The office sector is seen as the second least affected market, if the traditional long-term leases are taken into consideration. However, co-working/serviced offices could be put to the test with the current use of home offices. If companies and workers explore this approach, then it could change not only co-working, but the whole traditional office approach. However, clients seem to be advancing new lease plans; the only limiting factor is the difficulty of office viewings.
Retail is seen as a disrupted industry: fashion and comfort products are expected to suffer enormous decreases in footfall. The biggest impact, however, is on the hotel sector: many countries have closed their borders and so long as there is a lack of trust in traveling, Eston do not expect this to change. This is particularly bad news for Hungary, which had been seeing a hotel development boom and record tourism numbers.

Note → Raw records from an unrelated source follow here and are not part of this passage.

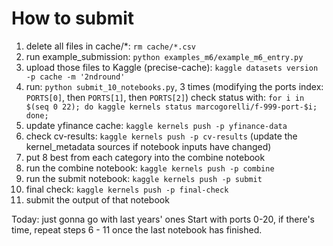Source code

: # How to submit

1. delete all files in cache/*: `rm cache/*.csv`
2. run example_submission: `python examples_m6/example_m6_entry.py`
3. upload those files to Kaggle (precise-cache): `kaggle datasets version -p cache -m '2ndround'`
4. run: `python submit_10_notebooks.py`, 3 times (modifying the ports index: `PORTS[0]`, then `PORTS[1]`, then `PORTS[2]`)
   check status with:  `for i in $(seq 0 22); do kaggle kernels status marcogorelli/f-999-port-$i; done;`
5. update yfinance cache: `kaggle kernels push -p yfinance-data`
6. check cv-results: `kaggle kernels push -p cv-results` (update the kernel_metadata sources if notebook inputs have changed)
7. put 8 best from each category into the combine notebook
8. run the combine notebook: `kaggle kernels push -p combine`
9. run the submit notebook: `kaggle kernels push -p submit`
10. final check: `kaggle kernels push -p final-check`
11. submit the output of that notebook

Today: just gonna go with last years' ones
Start with ports 0-20, if there's time, repeat steps 6 - 11 once the last notebook has finished.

According to Kevin Turpin, regional director of CEE research at Colliers International, the current situation puts both landlords and tenants in a very unfortunate predicament.
“This is indeed uncharted territory, as the pandemic and subsequent states of emergency are restricting ‘business as usual’ for so many individuals and businesses. Therefore, reaching a mutually ‘best of a very bad situation’ compromise is surely one way to help protect all of our interests in the long run,” he says.
On one hand, landlords will understandably want to collect their rents to protect their investments, while on the other, occupiers will want to focus on securing the future of their businesses and people.
In all real estate sectors, a future where properties have no businesses to occupy them and where businesses have no properties to operate from does not paint a very good picture for anyone.
“Loan repayment holidays and/or other financial measures, including government aid packages across the region are hopefully in the making and until these are more clear, it is essential that we find solutions that will work alongside these,” comments Luke Dawson, managing director and head of CEE capital markets at Colliers International.